How long have you been interested in film?
I think my interest in movies easily started when I was a kid, and I’m (not sure) when it went above the average kid’s interest in movies. I just know movies were something I shared with my dad. They were something we could both enjoy together, because otherwise he was this Classical music aficionado and it could be alienating to a kid sometimes. But he really liked going to the movies with me, so that was something we could talk about.
And I don’t think it’s any coincidence that a lot of the friends I wound up having just happen to be movie geeks, too. It was probably by high school that I was becoming kind of a movie junkie. I think I deliberately dropped playing video games at that point, because I couldn’t fit them into my life.
How did you get your start writing reviews?
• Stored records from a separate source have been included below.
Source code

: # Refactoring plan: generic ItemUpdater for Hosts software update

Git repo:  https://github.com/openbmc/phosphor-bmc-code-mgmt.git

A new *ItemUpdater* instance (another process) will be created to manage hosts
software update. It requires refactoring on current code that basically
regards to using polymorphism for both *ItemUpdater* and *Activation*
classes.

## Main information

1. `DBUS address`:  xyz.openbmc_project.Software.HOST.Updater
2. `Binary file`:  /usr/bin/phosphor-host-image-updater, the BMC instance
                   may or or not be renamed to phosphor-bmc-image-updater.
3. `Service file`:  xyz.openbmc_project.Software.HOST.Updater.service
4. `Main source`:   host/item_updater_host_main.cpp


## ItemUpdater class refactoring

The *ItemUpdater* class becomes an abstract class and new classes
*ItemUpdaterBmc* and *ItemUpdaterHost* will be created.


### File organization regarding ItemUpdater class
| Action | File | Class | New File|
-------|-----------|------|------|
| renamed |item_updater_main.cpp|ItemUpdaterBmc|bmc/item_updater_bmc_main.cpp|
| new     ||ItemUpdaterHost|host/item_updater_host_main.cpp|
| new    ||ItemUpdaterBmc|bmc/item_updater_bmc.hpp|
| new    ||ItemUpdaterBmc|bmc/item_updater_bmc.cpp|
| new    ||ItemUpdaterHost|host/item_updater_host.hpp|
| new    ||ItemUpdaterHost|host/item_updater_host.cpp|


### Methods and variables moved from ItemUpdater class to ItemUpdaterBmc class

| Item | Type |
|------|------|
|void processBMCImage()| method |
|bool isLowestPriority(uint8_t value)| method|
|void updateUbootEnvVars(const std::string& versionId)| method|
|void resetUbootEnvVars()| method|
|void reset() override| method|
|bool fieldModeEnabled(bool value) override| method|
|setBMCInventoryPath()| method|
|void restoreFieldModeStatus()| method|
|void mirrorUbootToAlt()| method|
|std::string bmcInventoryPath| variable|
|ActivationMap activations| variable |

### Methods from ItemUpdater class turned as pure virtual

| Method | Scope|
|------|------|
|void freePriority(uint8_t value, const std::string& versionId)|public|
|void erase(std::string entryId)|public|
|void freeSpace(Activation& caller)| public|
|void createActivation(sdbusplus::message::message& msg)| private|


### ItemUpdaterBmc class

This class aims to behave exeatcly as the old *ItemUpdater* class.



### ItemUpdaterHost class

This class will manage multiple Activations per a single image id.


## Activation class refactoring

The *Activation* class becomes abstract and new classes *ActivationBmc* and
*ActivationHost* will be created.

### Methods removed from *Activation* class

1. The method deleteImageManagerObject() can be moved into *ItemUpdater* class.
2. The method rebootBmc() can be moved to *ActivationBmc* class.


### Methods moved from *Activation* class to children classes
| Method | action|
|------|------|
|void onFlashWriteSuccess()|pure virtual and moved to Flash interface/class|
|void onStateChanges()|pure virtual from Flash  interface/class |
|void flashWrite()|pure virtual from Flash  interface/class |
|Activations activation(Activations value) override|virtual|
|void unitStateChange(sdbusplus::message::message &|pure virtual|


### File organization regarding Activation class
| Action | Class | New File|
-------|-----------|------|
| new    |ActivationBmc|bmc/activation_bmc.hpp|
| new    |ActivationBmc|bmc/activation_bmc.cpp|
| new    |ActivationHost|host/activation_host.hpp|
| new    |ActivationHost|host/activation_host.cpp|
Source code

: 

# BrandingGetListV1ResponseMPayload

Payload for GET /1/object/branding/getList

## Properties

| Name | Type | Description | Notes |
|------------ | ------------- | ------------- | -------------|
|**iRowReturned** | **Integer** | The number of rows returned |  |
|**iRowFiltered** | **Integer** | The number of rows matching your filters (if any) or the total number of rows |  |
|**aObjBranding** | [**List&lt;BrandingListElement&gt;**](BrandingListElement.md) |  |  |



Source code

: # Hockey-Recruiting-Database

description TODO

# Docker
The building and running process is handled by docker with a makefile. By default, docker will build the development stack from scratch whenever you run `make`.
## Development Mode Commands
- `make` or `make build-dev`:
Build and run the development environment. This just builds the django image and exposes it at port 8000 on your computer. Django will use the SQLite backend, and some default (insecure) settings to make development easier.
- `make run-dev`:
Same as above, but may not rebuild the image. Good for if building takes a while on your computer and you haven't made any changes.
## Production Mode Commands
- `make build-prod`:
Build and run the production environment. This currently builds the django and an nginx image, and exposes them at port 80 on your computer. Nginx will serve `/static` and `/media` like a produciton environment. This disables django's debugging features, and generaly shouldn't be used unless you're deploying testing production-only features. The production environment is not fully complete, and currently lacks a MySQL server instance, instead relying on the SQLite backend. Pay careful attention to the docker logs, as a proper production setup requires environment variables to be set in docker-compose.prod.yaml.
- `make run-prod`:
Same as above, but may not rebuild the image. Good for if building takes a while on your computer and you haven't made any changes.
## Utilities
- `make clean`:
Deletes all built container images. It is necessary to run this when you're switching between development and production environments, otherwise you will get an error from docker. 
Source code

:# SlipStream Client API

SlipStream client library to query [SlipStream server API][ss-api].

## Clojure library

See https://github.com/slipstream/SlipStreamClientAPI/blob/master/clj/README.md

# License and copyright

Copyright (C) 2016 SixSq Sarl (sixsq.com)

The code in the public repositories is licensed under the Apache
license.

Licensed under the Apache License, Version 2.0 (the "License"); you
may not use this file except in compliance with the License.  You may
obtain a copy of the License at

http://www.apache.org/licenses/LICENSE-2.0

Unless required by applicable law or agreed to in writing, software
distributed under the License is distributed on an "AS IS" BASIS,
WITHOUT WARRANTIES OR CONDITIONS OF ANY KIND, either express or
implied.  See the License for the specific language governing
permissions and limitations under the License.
I think I started writing reviews as kind of a hobby, it was just on and off, probably starting in high school. When I was first out of high school I started writing them for a website called PuckNation.com and that was the first time I (was published). If I were to look back at any of those, I would probably think that I was all wrong about everything. I think my point of view, and cinema, keeps evolving and changing. There was a certain point when I kind of forced opinions that I didn’t really believe, but I wanted to fit in with the elite. I’m a little looser now than I was when I was younger.
Do you have any all-time favorite movies?
I think that, with age, that’s also drifted away. I would probably change the top five, if I had to pick, again every week.
I have always told people that “The Truman Show” is my favorite movie. And I still think it’s a great movie, I re-watched it recently, but I think it reflects my attitude towards the world a little bit more when I was younger. I think sometimes the favorite movies, the ones that really stick with you, are the ones that had an impact on you when you were a kid. …So I don’t pick movies by Truffaut or Kubrick or Goddard, even though those can be great movies, they didn’t come out during my lifetime. And I didn’t go to see (them) in the theater and get blown away by them when I was a kid.
I think “Star Wars” (also) inspired a lot when I was a kid. I found myself obsessing over the movies, and not the extended comic books or the video games or anything like that. I just really concentrated on the movies and every single scene and every single shot, and how they pulled off the special effects. Effects were a big deal to me when I was a kid – when they used to be special.